DeHaat is an Agritech company {headquartered in Patna, that offers end-to-end agricultural services to the Indian farmers.

History
DeHaat was founded in 2012 by Shashank Kumar, an IIT Delhi alumnus, Shyam Sundar, IIT Kharagpur and IIM Ahmedabad alumnus, NIT Jamshedpur alumnus Amrendra Singh, IIT Dhanbad alumni Adarsh Srivastava and Abhishek Dokania.
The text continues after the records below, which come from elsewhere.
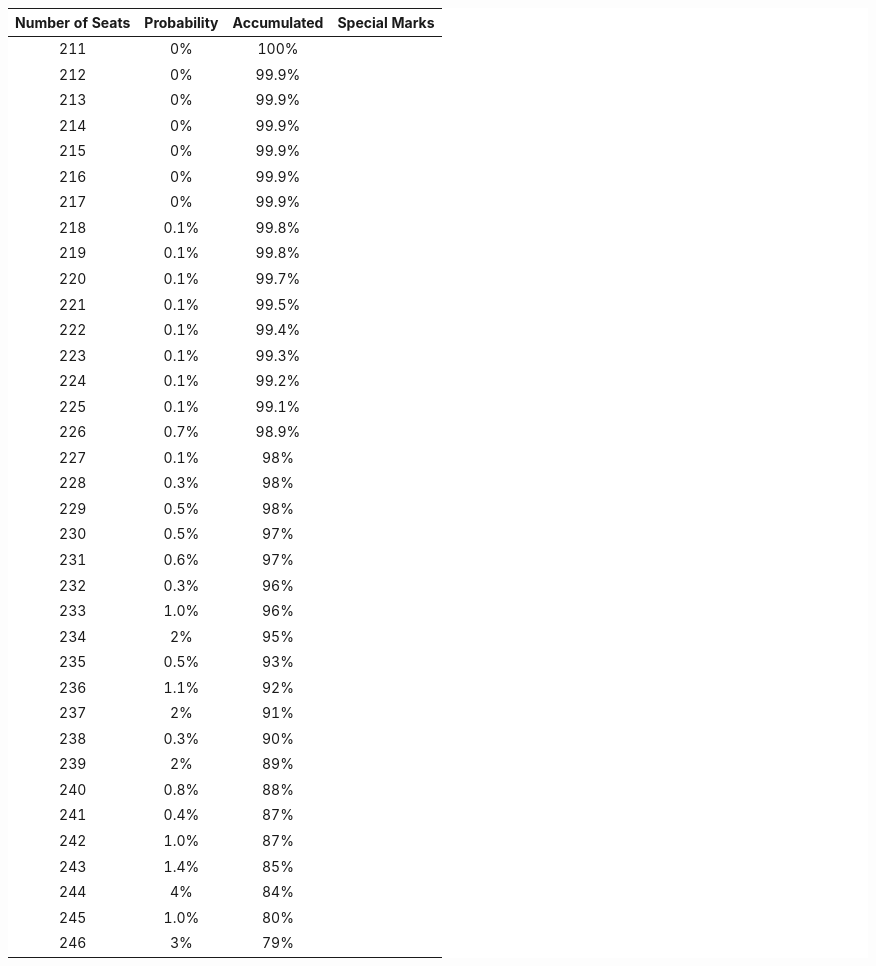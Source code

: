 | Number of Seats | Probability | Accumulated | Special Marks |
|:---------------:|:-----------:|:-----------:|:-------------:|
| 211 | 0% | 100% |  |
| 212 | 0% | 99.9% |  |
| 213 | 0% | 99.9% |  |
| 214 | 0% | 99.9% |  |
| 215 | 0% | 99.9% |  |
| 216 | 0% | 99.9% |  |
| 217 | 0% | 99.9% |  |
| 218 | 0.1% | 99.8% |  |
| 219 | 0.1% | 99.8% |  |
| 220 | 0.1% | 99.7% |  |
| 221 | 0.1% | 99.5% |  |
| 222 | 0.1% | 99.4% |  |
| 223 | 0.1% | 99.3% |  |
| 224 | 0.1% | 99.2% |  |
| 225 | 0.1% | 99.1% |  |
| 226 | 0.7% | 98.9% |  |
| 227 | 0.1% | 98% |  |
| 228 | 0.3% | 98% |  |
| 229 | 0.5% | 98% |  |
| 230 | 0.5% | 97% |  |
| 231 | 0.6% | 97% |  |
| 232 | 0.3% | 96% |  |
| 233 | 1.0% | 96% |  |
| 234 | 2% | 95% |  |
| 235 | 0.5% | 93% |  |
| 236 | 1.1% | 92% |  |
| 237 | 2% | 91% |  |
| 238 | 0.3% | 90% |  |
| 239 | 2% | 89% |  |
| 240 | 0.8% | 88% |  |
| 241 | 0.4% | 87% |  |
| 242 | 1.0% | 87% |  |
| 243 | 1.4% | 85% |  |
| 244 | 4% | 84% |  |
| 245 | 1.0% | 80% |  |
| 246 | 3% | 79% |  |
DeHaat provides agricultural services to farmers, including distribution of seeds, pesticides, fertilizers, farm machinery, cattle feed and all agriculture allied products, farm advisory, financial services and market linkages to sell farm produce.

Acquisitions
In January 2021 DeHaat acquired FarmGuide, a business-to-business (B2B) Software as a Service (SaaS) platform.

In January 2022 DeHaat acruired agri-input marketplace startup Helicrofter to expand its Presence in Maharashtra and other parts of western India.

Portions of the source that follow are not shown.